Funnily enough, I’m not the first to have had this idea. I checked with the Symphony Foundation DevOps Director, and they’d looked at a number of options, including clabot, CLAHub and cla-assistant. Some were flexible, but required hosting, while others were provided as a service, but you have to use their CLA signing workflow. None were ideal.

For the cla-bot I wanted to provide it as a hosted service, in this case a GitHub App for ease of integration. I also wanted to leave the specifics of how CLAs are managed and signed to the individual projects.

Just what is a CLA?

If you maintain an open source project you’ll likely have selected an open source licence that governs your project. This provides an implicit agreement for contributors to your project, whereas a Contributor Licence Agreement (CLA) makes these terms explicit and provides a record of these agreements.

As described via Wikipedia

The purpose of a CLA is to ensure that the guardian of a project’s outputs has the necessary ownership or grants of rights over all contributions to allow them to distribute under the chosen license.

You can find example CLAs from GitHub, Facebook, Microsoft, JSFoundation and many other projects.

Do all projects need a CLA?

No!!!

I don’t intend adding a CLA to any of my personal open source projects. There is a good question on Stack Exchange that details some of the ambiguities that a CLA resolves. However, I personally think that for any project that lacks commercial value, this is simply overkill.

What does cla-bot do?

Adding a CLA to your project workflow can add quite a bit of overhead. For each pull request you need to ensure that each committer has signed your CLA before merging.
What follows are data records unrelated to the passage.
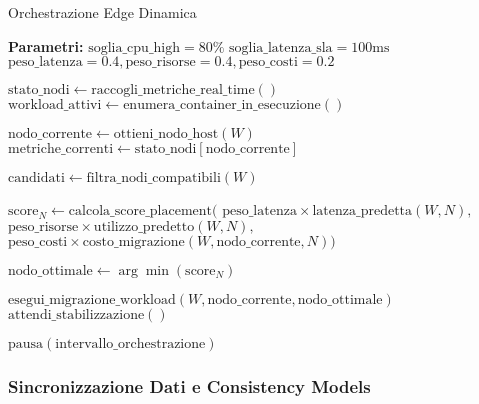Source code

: \begin{algorithm}[H]
\caption{Orchestrazione Edge Dinamica}
\label{alg:orchestrazione-edge}
\begin{algorithmic}[1]
\State \textbf{Parametri:}
\State $\text{soglia\_cpu\_high} = 80\%$
\State $\text{soglia\_latenza\_sla} = 100\text{ms}$
\State $\text{peso\_latenza} = 0.4, \text{peso\_risorse} = 0.4, \text{peso\_costi} = 0.2$

    \State $\text{stato\_nodi} \leftarrow \text{raccogli\_metriche\_real\_time}()$
    \State $\text{workload\_attivi} \leftarrow \text{enumera\_container\_in\_esecuzione}()$
    
        \State $\text{nodo\_corrente} \leftarrow \text{ottieni\_nodo\_host}(W)$
        \State $\text{metriche\_correnti} \leftarrow \text{stato\_nodi}[\text{nodo\_corrente}]$
        
            \State $\text{candidati} \leftarrow \text{filtra\_nodi\_compatibili}(W)$
            
                \State $\text{score}_N \leftarrow \text{calcola\_score\_placement}($
                \State \hspace{2em} $\text{peso\_latenza} \times \text{latenza\_predetta}(W, N),$
                \State \hspace{2em} $\text{peso\_risorse} \times \text{utilizzo\_predetto}(W, N),$
                \State \hspace{2em} $\text{peso\_costi} \times \text{costo\_migrazione}(W, \text{nodo\_corrente}, N))$
            \EndFor
            
            \State $\text{nodo\_ottimale} \leftarrow \arg\min(\text{score}_N)$
            
                \State $\text{esegui\_migrazione\_workload}(W, \text{nodo\_corrente}, \text{nodo\_ottimale})$
                \State $\text{attendi\_stabilizzazione}()$
            \EndIf
        \EndIf
    \EndFor
    
    \State $\text{pausa}(\text{intervallo\_orchestrazione})$
\EndWhile
\end{algorithmic}
\end{algorithm}

\subsubsection{Sincronizzazione Dati e Consistency Models}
For small projects this can probably be done manually, but for larger projects you probably want to automate this process.

As you can see from the above examples CLAs differ between projects, and the mechanics for signing them also differ. For that reason this bot doesn’t automate that part of the process. However, the process of checking pull requests against a list of (approved) contributors is what this bot automates.

For projects that use cla-bot, when a pull request is opened, the commits are checked to determine the CLA status for each committer. If any fail the check, the bot posts a (customisable) comment, prompting them to get in touch and arrange a CLA:

If the checks pass, a (configurable) label is added to the pull request:

In each case the pull request status is set to a pass or fail. It’s a good idea to make the verification/cla-signed status a required status check so that it must pass before pull requests are merged.

If a committer signs the CLA and you wish to have a pull request re-check, you can request this posting a comment that contains the text @cla-bot check:

How does the cla-bot work?

The bot is installed as a GitHub App, which means it receives webhooks when various events occur on a project (comment created, pull request opened, etc …)

The project-specific configuration for the bot is stored in a .clabot file. When a pull request is opened, the bot fetches the configuration for the project. This file details how to determine contributors for a project, their usernames can be stored directly in this configuration file, or it can point to a URL, or webhook that supplies this information.

You can read more about the configuration on the cla-bot homepage.

Symphony Foundation are now using this bot on a trial basis across a number of their projects. Hopefully it will be of use to others too!

Colin E.